Japanese amber is a type of amber that can be found in Japan.

The largest sources of this substance are located in Honshu. It is similar to Baltic amber and has similar general use. However, Japanese amber is softer and much more difficult to treat than the Baltic type. Its treatment requires special care and precision because stones can be easily damaged. Its color range varies from many shades of orange to brown. It is characterized by dark spots that can be found on its surface. The opacity of Japanese amber varies from clear to opaque pieces.

== Location ==

Sources of Japanese amber can be found in many different locations all over Japan. They have the whole area of 2800 km, starting from Hokkaido in the North and Kyūshū in the South.
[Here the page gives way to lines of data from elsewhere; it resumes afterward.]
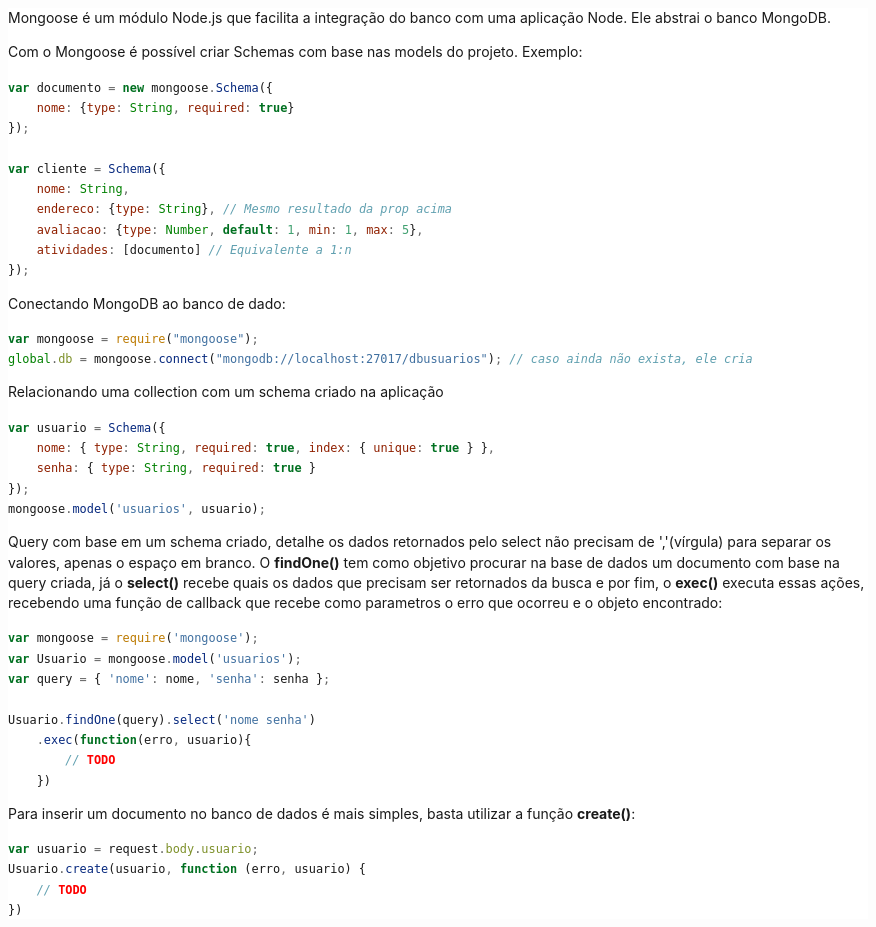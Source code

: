 Mongoose é um módulo Node.js que facilita a integração do banco com uma aplicação Node. Ele abstrai o banco MongoDB. 

Com o Mongoose é possível criar Schemas com base nas models do projeto. Exemplo:
 
```javascript
var documento = new mongoose.Schema({
    nome: {type: String, required: true}
});

var cliente = Schema({
    nome: String,
    endereco: {type: String}, // Mesmo resultado da prop acima
    avaliacao: {type: Number, default: 1, min: 1, max: 5},
    atividades: [documento] // Equivalente a 1:n
});

```

Conectando MongoDB ao banco de dado:
```javascript
var mongoose = require("mongoose");
global.db = mongoose.connect("mongodb://localhost:27017/dbusuarios"); // caso ainda não exista, ele cria
```

Relacionando uma collection com um schema criado na aplicação
```javascript
var usuario = Schema({
    nome: { type: String, required: true, index: { unique: true } },
    senha: { type: String, required: true }
});
mongoose.model('usuarios', usuario);
```

Query com base em um schema criado, detalhe os dados retornados pelo select não precisam de ','(vírgula) para separar os valores, apenas o espaço em branco. O __findOne()__ tem como objetivo procurar na base de dados um documento com base na query criada, já o __select()__ recebe quais os dados que precisam ser retornados da busca e por fim, o __exec()__ executa essas ações, recebendo uma função de callback que recebe como parametros o erro que ocorreu e o objeto encontrado:

```javascript
var mongoose = require('mongoose');
var Usuario = mongoose.model('usuarios');
var query = { 'nome': nome, 'senha': senha };

Usuario.findOne(query).select('nome senha')
    .exec(function(erro, usuario){
        // TODO
    })
```

Para inserir um documento no banco de dados é mais simples, basta utilizar a função __create()__:

```javascript
var usuario = request.body.usuario;
Usuario.create(usuario, function (erro, usuario) {
    // TODO
})
```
The only still opened mine is the Fuji mine where amber is recovered since the 6th century AD. In 1938 up to 13 tons of amber was recovered there. Two pieces recovered in the mine can be found as a part of a private collection (mass: 19kg, size 40x40x2 cm, recovered in 1927) and as a part of an exhibition in the National Museum of Nature and Science in Tokyo (mass: 16 kg, size 40x23x23 cm, recovered in 1941).

== Use ==

Due to its soft and easy to damage surface Japanese amber is not widely used. It can be found in jewellery as a decorative gemstone or to decorate clothes and utility items. A recovered decorative pillow from the 6th century decorated with Japanese amber was a part of an exhibition in Kaliningrad. Modern artists prefer to use Baltic amber, as it is easier to work with and has similar aesthetic values.